John Waters: This Filthy World

Is there a more lovable director now working (though not nearly often enough) than John Waters? The man wears his loves and hates on his sleeve, unapologetically; he won’t apologize for his films, either. Why should he? If he didn’t like them, why would he have made them?

In This Filthy World, Waters stands up in front of a New York audience for a little over an hour and takes them — and us — through a lifetime of obsessions, pet peeves, and filmmaking. Much of the material and anecdotes will be familiar to longtime fans who’ve read his interviews or his essential books (Shock Value and Crackpot). But it’s more fun to see and hear him presenting the stories. What we come away with is a self-portrait of a pre-punk transgressor gentled by the years into an elder statesman — with two Broadway hits, no less! — whom everyone expects to be wilder and crazier than he actually is. Hunter S. Thompson lived his role in and out. Waters prefers to get all his madness out in his movies, and go about his regular business dressed like a natty clerk and living a conservative life, albeit a life governed by fascination with things like murder trials and the consistent bad taste of his Baltimore neighbors.

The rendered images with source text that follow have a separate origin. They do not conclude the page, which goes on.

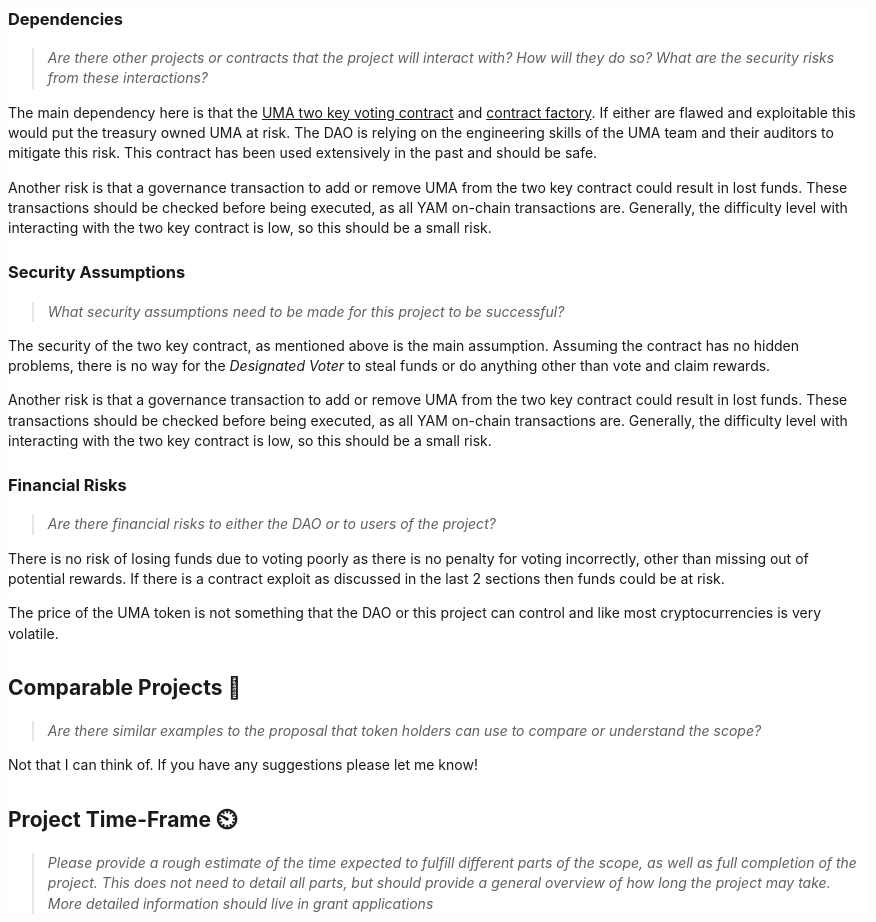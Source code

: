 ### Dependencies

> *Are there other projects or contracts that the project will interact with? How will they do so? What are the security risks from these interactions?*

The main dependency here is that the [UMA two key voting contract](https://etherscan.io/address/0x8348c5ec31d486e6e4207fc0b17a906a0806550d#code) and [contract factory](https://etherscan.io/address/0xde7c02ad2b925587bd16724810f994a2948c4a38#code). If either are flawed and exploitable this would put the treasury owned UMA at risk. The DAO is relying on the engineering skills of the UMA team and their auditors to mitigate this risk. This contract has been used extensively in the past and should be safe.

Another risk is that a governance transaction to add or remove UMA from the two key contract could result in lost funds. These transactions should be checked before being executed, as all YAM on-chain transactions are. Generally, the difficulty level with interacting with the two key contract is low, so this should be a small risk.



### Security Assumptions

> *What security assumptions need to be made for this project to be successful?*

The security of the two key contract, as mentioned above is the main assumption. Assuming the contract has no hidden problems, there is no way for the *Designated Voter* to steal funds or do anything other than vote and claim rewards.

Another risk is that a governance transaction to add or remove UMA from the two key contract could result in lost funds. These transactions should be checked before being executed, as all YAM on-chain transactions are. Generally, the difficulty level with interacting with the two key contract is low, so this should be a small risk.

### Financial Risks

> *Are there financial risks to either the DAO or to users of the project?*

There is no risk of losing funds due to voting poorly as there is no penalty for voting incorrectly, other than missing out of potential rewards. If there is a contract exploit as discussed in the last 2 sections then funds could be at risk. 

The price of the UMA token is not something that the DAO or this project can control and like most cryptocurrencies is very volatile.

## Comparable Projects 👀

> *Are there similar examples to the proposal that token holders can use to compare or understand the scope?*

Not that I can think of. If you have any suggestions please let me know!

## Project Time-Frame ⏲️

> *Please provide a rough estimate of the time expected to fulfill different parts of the scope, as well as full completion of the project. This does not need to detail all parts, but should provide a general overview of how long the project may take. More detailed information should live in grant applications*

Under Jeff Garlin’s unobtrusive if pedestrian direction, This Filthy World is your basic three-or-four-camera set-up, with occasional audience cut-aways and lighting on Waters that makes him look like he’s wearing a blue toupee. Fans of his films will appreciate that Waters offers at least one witty anecdote about each, from the Eat Your Makeup days all the way to 2004’s A Dirty Shame. His lasting affection for his incomparable star Divine is obvious; he says that if Divine were still alive, he would have wanted to star in Hairspray the musical and Hairspray the movie musical. It struck me anew how odd it should be that John Travolta, who ended up filling in for Divine (quite capably) in the movie musical, was making Saturday Night Fever at the same time Waters was making Desperate Living, his last “underground” film.

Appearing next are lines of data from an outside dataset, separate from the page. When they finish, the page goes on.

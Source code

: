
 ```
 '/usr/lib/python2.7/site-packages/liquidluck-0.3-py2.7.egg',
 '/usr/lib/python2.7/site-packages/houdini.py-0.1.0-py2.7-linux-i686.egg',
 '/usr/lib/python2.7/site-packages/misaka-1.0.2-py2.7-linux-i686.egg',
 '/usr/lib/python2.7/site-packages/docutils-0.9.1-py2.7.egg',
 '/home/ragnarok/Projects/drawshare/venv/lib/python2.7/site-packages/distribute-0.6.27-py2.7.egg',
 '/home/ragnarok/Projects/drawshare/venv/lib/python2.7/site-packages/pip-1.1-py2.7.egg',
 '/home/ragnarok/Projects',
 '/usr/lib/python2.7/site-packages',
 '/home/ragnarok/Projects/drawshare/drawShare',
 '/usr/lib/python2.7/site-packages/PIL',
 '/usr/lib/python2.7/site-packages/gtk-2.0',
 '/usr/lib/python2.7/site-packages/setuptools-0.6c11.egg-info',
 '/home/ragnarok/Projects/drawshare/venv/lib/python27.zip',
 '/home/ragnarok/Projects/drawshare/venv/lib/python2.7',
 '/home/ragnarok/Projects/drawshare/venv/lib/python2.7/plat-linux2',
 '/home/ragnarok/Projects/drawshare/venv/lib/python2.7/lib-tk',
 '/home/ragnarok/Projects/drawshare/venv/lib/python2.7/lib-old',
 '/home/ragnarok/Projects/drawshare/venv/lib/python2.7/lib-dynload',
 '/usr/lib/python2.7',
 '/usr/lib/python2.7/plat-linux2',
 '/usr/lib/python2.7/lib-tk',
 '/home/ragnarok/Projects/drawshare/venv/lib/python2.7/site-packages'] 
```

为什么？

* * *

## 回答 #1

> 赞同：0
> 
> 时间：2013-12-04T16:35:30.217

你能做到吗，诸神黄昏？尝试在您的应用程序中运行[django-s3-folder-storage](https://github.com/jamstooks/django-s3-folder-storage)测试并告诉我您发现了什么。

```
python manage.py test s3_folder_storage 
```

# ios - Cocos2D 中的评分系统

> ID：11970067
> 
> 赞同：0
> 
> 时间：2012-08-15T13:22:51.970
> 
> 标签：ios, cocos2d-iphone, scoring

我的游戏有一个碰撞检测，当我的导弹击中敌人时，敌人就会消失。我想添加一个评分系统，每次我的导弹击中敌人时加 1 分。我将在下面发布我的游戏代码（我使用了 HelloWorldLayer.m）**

Reviewing Serial Mom back in 1994, I said that it was hard to tell whether John Waters had gone mainstream or mainstream had gone John Waters. He himself guesses that the story of Beverly Sutphin could happen today; “everybody can have a bad night,” he says, explaining why he doesn’t favor the death penalty. Waters is not for gay marriage, but not for the reasons bigoted straight people are; he opines that two of the perks of being gay were that you didn’t have to get married or go into the army, and now, as a gay man, he’s expected to fight the good fight to win gays the right to marry and go to war. Well, fine, he concludes, they should have the right if they really want to; leave me out of it.

The secret of Waters’ cult success, I think, is his essential good-heartedness. He’s too curious and easily amused by human foibles to be a misanthrope — if people were perfect, what would he make movies about? Even the rare villains in his work are seen campily, almost lovingly, the way he views the Wicked Witch of the West. That good-heartedness — the ease with strange behavior — comes through here, though he does draw the line at “adult babies.” He talks almost warmly about the woman who got him to sign a bloody tampon; sure it was weird, but he signed it, and he got a good story out of it. This Filthy World is a collection of good stories, and while it’s somewhat lacking as a deep probe into what makes Waters tick and as a piece of stand-up, it works well enough as a record for those of us who in all likelihood won’t ever make it to see him chat in person. The DVD has the added value of a featurette and an audience Q&A.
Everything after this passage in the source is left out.